*** Records for processing ***

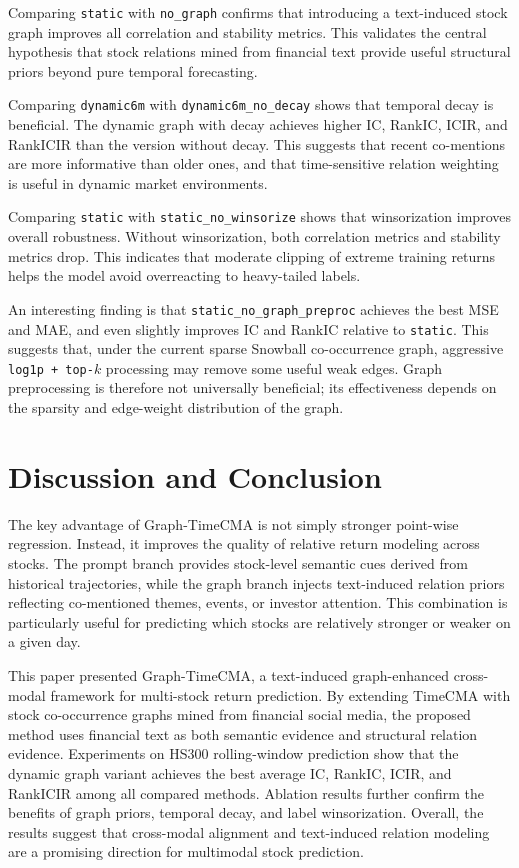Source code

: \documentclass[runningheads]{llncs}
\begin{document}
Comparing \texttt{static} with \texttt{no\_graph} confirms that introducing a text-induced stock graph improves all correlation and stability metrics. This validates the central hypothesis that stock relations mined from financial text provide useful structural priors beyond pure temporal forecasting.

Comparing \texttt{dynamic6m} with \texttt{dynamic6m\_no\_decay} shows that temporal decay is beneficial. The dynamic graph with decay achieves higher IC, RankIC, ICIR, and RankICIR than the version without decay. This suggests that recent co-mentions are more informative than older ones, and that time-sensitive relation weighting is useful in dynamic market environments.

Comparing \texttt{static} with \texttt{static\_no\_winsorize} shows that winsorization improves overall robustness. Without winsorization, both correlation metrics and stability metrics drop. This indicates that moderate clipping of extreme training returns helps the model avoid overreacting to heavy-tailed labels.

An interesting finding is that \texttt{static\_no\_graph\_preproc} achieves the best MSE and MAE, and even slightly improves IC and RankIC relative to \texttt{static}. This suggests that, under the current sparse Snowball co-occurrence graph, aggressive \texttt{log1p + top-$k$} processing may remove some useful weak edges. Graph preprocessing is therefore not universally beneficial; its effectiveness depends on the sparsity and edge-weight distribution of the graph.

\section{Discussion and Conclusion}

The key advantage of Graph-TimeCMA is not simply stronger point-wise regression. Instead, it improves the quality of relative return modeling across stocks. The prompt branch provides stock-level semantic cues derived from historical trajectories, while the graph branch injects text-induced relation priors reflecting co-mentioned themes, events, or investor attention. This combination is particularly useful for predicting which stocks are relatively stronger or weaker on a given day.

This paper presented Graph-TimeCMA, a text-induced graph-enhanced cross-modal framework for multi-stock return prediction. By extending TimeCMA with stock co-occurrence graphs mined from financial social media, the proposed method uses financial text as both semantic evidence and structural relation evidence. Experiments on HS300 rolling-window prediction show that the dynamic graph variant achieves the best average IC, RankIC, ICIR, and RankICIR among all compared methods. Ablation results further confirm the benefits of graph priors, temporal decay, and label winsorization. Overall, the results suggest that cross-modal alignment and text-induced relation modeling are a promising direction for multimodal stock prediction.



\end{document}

*** End of Records for processing ***

Copy each line above exactly. Images do not belong in the copy.

Result of this exercise:
Source code

: \documentclass[runningheads]{llncs}
\begin{document}
Comparing \texttt{static} with \texttt{no\_graph} confirms that introducing a text-induced stock graph improves all correlation and stability metrics. This validates the central hypothesis that stock relations mined from financial text provide useful structural priors beyond pure temporal forecasting.

Comparing \texttt{dynamic6m} with \texttt{dynamic6m\_no\_decay} shows that temporal decay is beneficial. The dynamic graph with decay achieves higher IC, RankIC, ICIR, and RankICIR than the version without decay. This suggests that recent co-mentions are more informative than older ones, and that time-sensitive relation weighting is useful in dynamic market environments.

Comparing \texttt{static} with \texttt{static\_no\_winsorize} shows that winsorization improves overall robustness. Without winsorization, both correlation metrics and stability metrics drop. This indicates that moderate clipping of extreme training returns helps the model avoid overreacting to heavy-tailed labels.

An interesting finding is that \texttt{static\_no\_graph\_preproc} achieves the best MSE and MAE, and even slightly improves IC and RankIC relative to \texttt{static}. This suggests that, under the current sparse Snowball co-occurrence graph, aggressive \texttt{log1p + top-$k$} processing may remove some useful weak edges. Graph preprocessing is therefore not universally beneficial; its effectiveness depends on the sparsity and edge-weight distribution of the graph.

\section{Discussion and Conclusion}

The key advantage of Graph-TimeCMA is not simply stronger point-wise regression. Instead, it improves the quality of relative return modeling across stocks. The prompt branch provides stock-level semantic cues derived from historical trajectories, while the graph branch injects text-induced relation priors reflecting co-mentioned themes, events, or investor attention. This combination is particularly useful for predicting which stocks are relatively stronger or weaker on a given day.

This paper presented Graph-TimeCMA, a text-induced graph-enhanced cross-modal framework for multi-stock return prediction. By extending TimeCMA with stock co-occurrence graphs mined from financial social media, the proposed method uses financial text as both semantic evidence and structural relation evidence. Experiments on HS300 rolling-window prediction show that the dynamic graph variant achieves the best average IC, RankIC, ICIR, and RankICIR among all compared methods. Ablation results further confirm the benefits of graph priors, temporal decay, and label winsorization. Overall, the results suggest that cross-modal alignment and text-induced relation modeling are a promising direction for multimodal stock prediction.



\end{document}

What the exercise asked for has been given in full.